Now bring your attention to the center of your pelvis.

Allow the breath to rise up into your belly.

Without making the effort yourself,

Feel the small rise and fall of your belly as the breath moves.

Bring your attention into the left and right sides of your rib cage and feel it to expand and contract with the flow of your breath.

Rise your awareness gently into your heart center.

Bring your attention to your left shoulder,

Left bicep,

Left elbow,

Left forearm,

Left wrist,

Left thumb,

Left index finger,

Left middle finger,

Left ring finger,

Left pinky finger.

Breathe deeply into your entire left arm.

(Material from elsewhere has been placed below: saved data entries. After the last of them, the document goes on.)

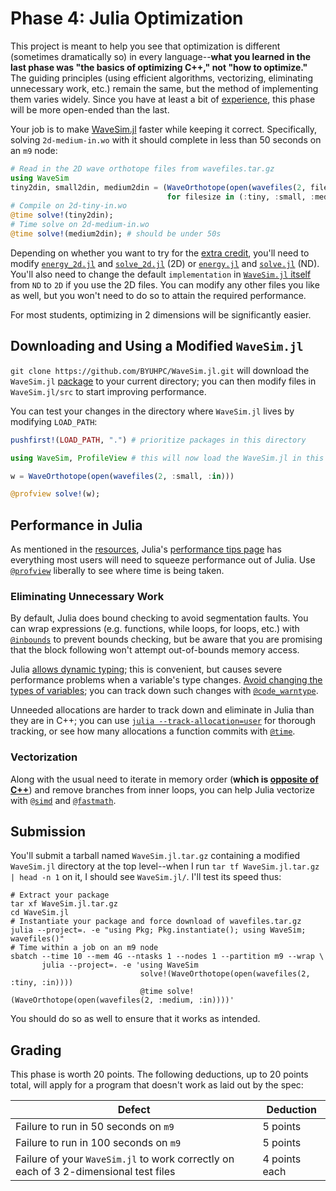 ---
---

# Phase 4: Julia Optimization

This project is meant to help you see that optimization is different (sometimes dramatically so) in every language--**what you learned in the last phase was "the basics of optimizing C++," not "how to optimize."** The guiding principles (using efficient algorithms, vectorizing, eliminating unnecessary work, etc.) remain the same, but the method of implementing them varies widely. Since you have at least a bit of [experience](phase3.md), this phase will be more open-ended than the last.

Your job is to make [WaveSim.jl](https://github.com/BYUHPC/WaveSim.jl) faster while keeping it correct. Specifically, solving `2d-medium-in.wo` with it should complete in less than 50 seconds on an `m9` node:

```julia
# Read in the 2D wave orthotope files from wavefiles.tar.gz
using WaveSim
tiny2din, small2din, medium2din = (WaveOrthotope(open(wavefiles(2, filesize, :in)))
                                   for filesize in (:tiny, :small, :medium));
# Compile on 2d-tiny-in.wo
@time solve!(tiny2din);
# Time solve on 2d-medium-in.wo
@time solve!(medium2din); # should be under 50s
```

Depending on whether you want to try for the [extra credit](../assignments/extra-credit.md#project), you'll need to modify [`energy_2d.jl`](https://github.com/BYUHPC/WaveSim.jl/blob/main/src/energy_2d.jl) and [`solve_2d.jl`](https://github.com/BYUHPC/WaveSim.jl/blob/main/src/step_2d.jl) (2D) or [`energy.jl`](https://github.com/BYUHPC/WaveSim.jl/blob/main/src/energy.jl) and [`solve.jl`](https://github.com/BYUHPC/WaveSim.jl/blob/main/src/step.jl) (ND). You'll also need to change the default `implementation` in [`WaveSim.jl` itself](https://github.com/BYUHPC/WaveSim.jl/blob/main/src/WaveSim.jl) from `ND` to `2D` if you use the 2D files. You can modify any other files you like as well, but you won't need to do so to attain the required performance.

For most students, optimizing in 2 dimensions will be significantly easier.



## Downloading and Using a Modified `WaveSim.jl`

`git clone https://github.com/BYUHPC/WaveSim.jl.git` will download the `WaveSim.jl` [package](https://pkgdocs.julialang.org/v1/) to your current directory; you can then modify files in `WaveSim.jl/src` to start improving performance.

You can test your changes in the directory where `WaveSim.jl` lives by modifying `LOAD_PATH`:

```julia
pushfirst!(LOAD_PATH, ".") # prioritize packages in this directory

using WaveSim, ProfileView # this will now load the WaveSim.jl in this directory

w = WaveOrthotope(open(wavefiles(2, :small, :in)))

@profview solve!(w);
```



## Performance in Julia

As mentioned in the [resources](../resources.md#julia), Julia's [performance tips page](https://docs.julialang.org/en/v1/manual/performance-tips/) has everything most users will need to squeeze performance out of Julia. Use [`@profview`](https://github.com/timholy/ProfileView.jl) liberally to see where time is being taken.

### Eliminating Unnecessary Work

By default, Julia does bound checking to avoid segmentation faults. You can wrap expressions (e.g. functions, while loops, for loops, etc.) with [`@inbounds`](https://docs.julialang.org/en/v1/base/base/#Base.@inbounds) to prevent bounds checking, but be aware that you are promising that the block following won't attempt out-of-bounds memory access.

Julia [allows dynamic typing](https://docs.julialang.org/en/v1/manual/types/); this is convenient, but causes severe performance problems when a variable's type changes. [Avoid changing the types of variables](https://docs.julialang.org/en/v1/manual/performance-tips/#Avoid-changing-the-type-of-a-variable); you can track down such changes with [`@code_warntype`](https://docs.julialang.org/en/v1/manual/performance-tips/#man-code-warntype).

Unneeded allocations are harder to track down and eliminate in Julia than they are in C++; you can use [`julia --track-allocation=user`](https://docs.julialang.org/en/v1/manual/profile/#Line-by-Line-Allocation-Tracking) for thorough tracking, or see how many allocations a function commits with [`@time`](https://docs.julialang.org/en/v1/manual/profile/#@time).

### Vectorization

Along with the usual need to iterate in memory order (**which is [opposite of C++](https://docs.julialang.org/en/v1/manual/performance-tips/#man-performance-column-major)**) and remove branches from inner loops, you can help Julia vectorize with [`@simd`](https://docs.julialang.org/en/v1/manual/performance-tips/#man-performance-annotations) and [`@fastmath`](https://docs.julialang.org/en/v1/manual/performance-tips/#man-performance-annotations).



## Submission

You'll submit a tarball named `WaveSim.jl.tar.gz` containing a modified `WaveSim.jl` directory at the top level--when I run `tar tf WaveSim.jl.tar.gz | head -n 1` on it, I should see `WaveSim.jl/`. I'll test its speed thus:

```shell
# Extract your package
tar xf WaveSim.jl.tar.gz
cd WaveSim.jl
# Instantiate your package and force download of wavefiles.tar.gz
julia --project=. -e "using Pkg; Pkg.instantiate(); using WaveSim; wavefiles()"
# Time within a job on an m9 node
sbatch --time 10 --mem 4G --ntasks 1 --nodes 1 --partition m9 --wrap \
       julia --project=. -e 'using WaveSim
                             solve!(WaveOrthotope(open(wavefiles(2, :tiny, :in))))
                             @time solve!(WaveOrthotope(open(wavefiles(2, :medium, :in))))'
```

You should do so as well to ensure that it works as intended.



## Grading

This phase is worth 20 points. The following deductions, up to 20 points total, will apply for a program that doesn't work as laid out by the spec:

| Defect | Deduction |
| --- | --- |
| Failure to run in 50 seconds on `m9` | 5 points |
| Failure to run in 100 seconds on `m9` | 5 points |
| Failure of your `WaveSim.jl` to work correctly on each of 3 2-dimensional test files | 4 points each |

Now gently bring your awareness to your right shoulder,

Right bicep,

Right elbow,

Right forearm,

Right wrist,

Right thumb,

Right index finger,

Right middle finger,

Right ring finger,

Right pinky finger.

Breathe deeply into your entire right arm.

Allow your breath and awareness to settle at your throat center,

Rising up into your jaw as it relaxes into your left ear,

Left eye,

Left brow.

Allow your breath and awareness to rise up into your right ear,

Right eye,

Right brow.

Let the breath and awareness settle between the eyebrows at your third eye center and allow it to cascade down the sides of your nose,

Resting at the base of the nostrils as you feel breath silently come in and out.

Feel the space between your nose and your upper lip and let the breath soften right there.

Bring your attention to your forehead and allow the brow to unfurl and soften.

Allow that breath and awareness to gently silk down into the crown of your head,

Pouring down the back of your neck and deeper down your back all the way until it reaches your legs,

Heels,

And soles of your feet.

Breathe now with your entire body,

Allowing the breath and awareness of it to envelop every fiber and cell of your being.

Continue following your breath in and out without manipulation.

Just simply observe and relish in this rest.

You may stay here and welcome the drifting of sleep or make small gentle movements to welcome the body once again.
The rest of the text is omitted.